Items from a data source

------------------------------------------------------------

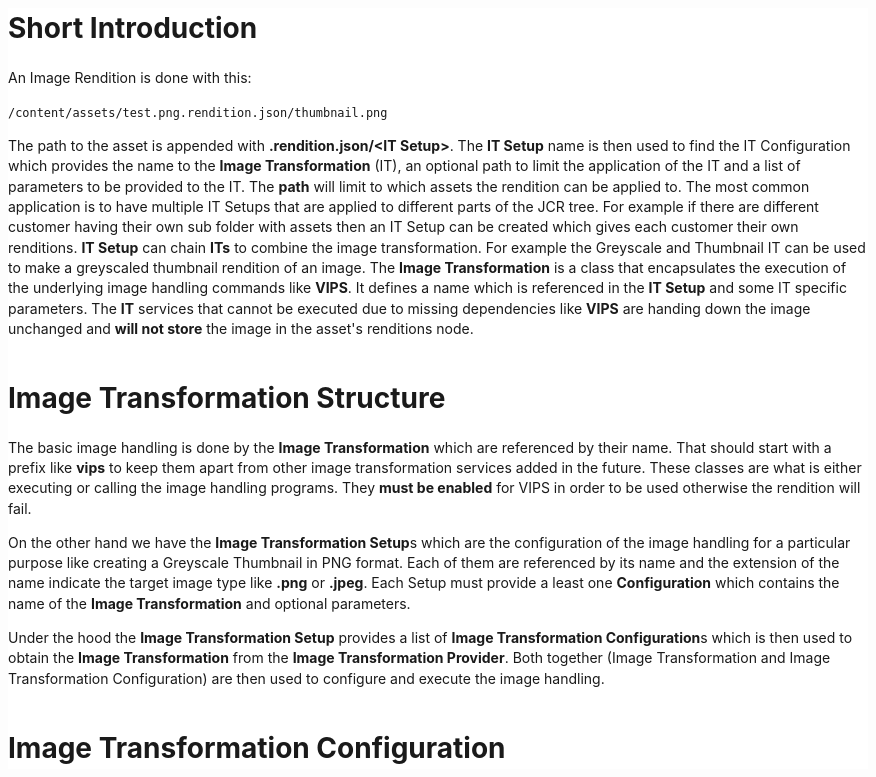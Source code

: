 # Short Introduction

An Image Rendition is done with this:
```
/content/assets/test.png.rendition.json/thumbnail.png
```
The path to the asset is appended with **.rendition.json/&lt;IT Setup>**.
The **IT Setup** name is then used to find the IT Configuration
which provides the name to the **Image Transformation** (IT), an optional
path to limit the application of the IT and a list of parameters to be
provided to the IT.
The **path** will limit to which assets the rendition can be applied to.
The most common application is to have multiple IT Setups that are applied
to different parts of the JCR tree. For example if there are different
customer having their own sub folder with assets then an IT Setup can be
created which gives each customer their own renditions.
**IT Setup** can chain **ITs** to combine the image transformation. For
example the Greyscale and Thumbnail IT can be used to make a greyscaled
thumbnail rendition of an image.
The **Image Transformation** is a class that encapsulates the execution of
the underlying image handling commands like **VIPS**. It defines a name
which is referenced in the **IT Setup** and some IT specific parameters.
The **IT** services that cannot be executed due to missing dependencies
like **VIPS** are handing down the image unchanged and **will not store**
the image in the asset's renditions node.

# Image Transformation Structure

The basic image handling is done by the **Image Transformation** which are referenced by their
name. That should start with a prefix like **vips** to keep them apart from other image transformation
services added in the future. These classes are what is either executing or calling the image
handling programs. They **must be enabled** for VIPS in order to be used otherwise the rendition
will fail.

On the other hand we have the **Image Transformation Setup**s which are the configuration of the
image handling for a particular purpose like creating a Greyscale Thumbnail in PNG format. Each
of them are referenced by its name and the extension of the name indicate the target image type
like **.png** or **.jpeg**. Each Setup must provide a least one **Configuration** which contains
the name of the **Image Transformation** and optional parameters.

Under the hood the **Image Transformation Setup** provides a list of **Image Transformation Configuration**s
which is then used to obtain the **Image Transformation** from the **Image Transformation Provider**.
Both together (Image Transformation and Image Transformation Configuration) are then used to
configure and execute the image handling.

# Image Transformation Configuration
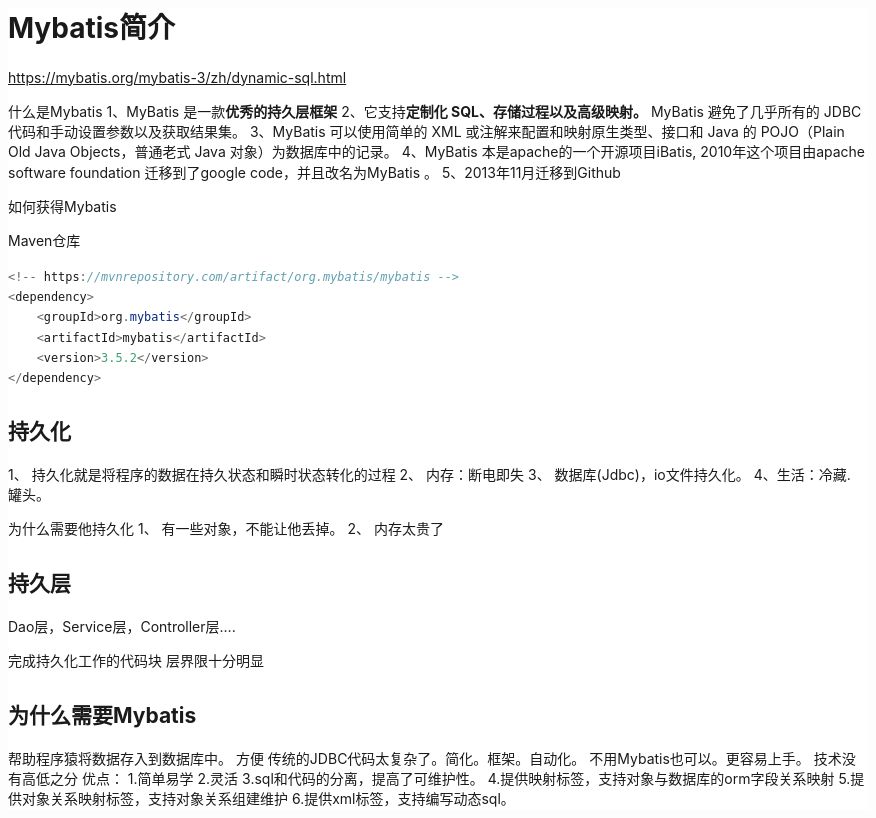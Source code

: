 # Mybatis简介

https://mybatis.org/mybatis-3/zh/dynamic-sql.html

什么是Mybatis
1、MyBatis 是一款**优秀的持久层框架**
2、它支持**定制化 SQL、存储过程以及高级映射。**
MyBatis 避免了几乎所有的 JDBC 代码和手动设置参数以及获取结果集。
3、MyBatis 可以使用简单的 XML 或注解来配置和映射原生类型、接口和 Java 的 POJO（Plain Old Java Objects，普通老式 Java 对象）为数据库中的记录。
4、MyBatis 本是apache的一个开源项目iBatis, 2010年这个项目由apache software foundation 迁移到了google code，并且改名为MyBatis 。
5、2013年11月迁移到Github

如何获得Mybatis

Maven仓库

```java
<!-- https://mvnrepository.com/artifact/org.mybatis/mybatis -->
<dependency>
    <groupId>org.mybatis</groupId>
    <artifactId>mybatis</artifactId>
    <version>3.5.2</version>
</dependency>
```

## 持久化

1、 持久化就是将程序的数据在持久状态和瞬时状态转化的过程
2、 内存：断电即失
3、 数据库(Jdbc)，io文件持久化。
4、生活：冷藏. 罐头。

为什么需要他持久化
1、 有一些对象，不能让他丢掉。
2、 内存太贵了

## 持久层

Dao层，Service层，Controller层….

完成持久化工作的代码块
层界限十分明显

## 为什么需要Mybatis

帮助程序猿将数据存入到数据库中。
方便
传统的JDBC代码太复杂了。简化。框架。自动化。
不用Mybatis也可以。更容易上手。 技术没有高低之分
优点：
1.简单易学
2.灵活
3.sql和代码的分离，提高了可维护性。
4.提供映射标签，支持对象与数据库的orm字段关系映射
5.提供对象关系映射标签，支持对象关系组建维护
6.提供xml标签，支持编写动态sql。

------------------------------------------------------------

Work out how many lines of the data hold the string "their". Reply with that number alone.

• [TASK ANSWER] 3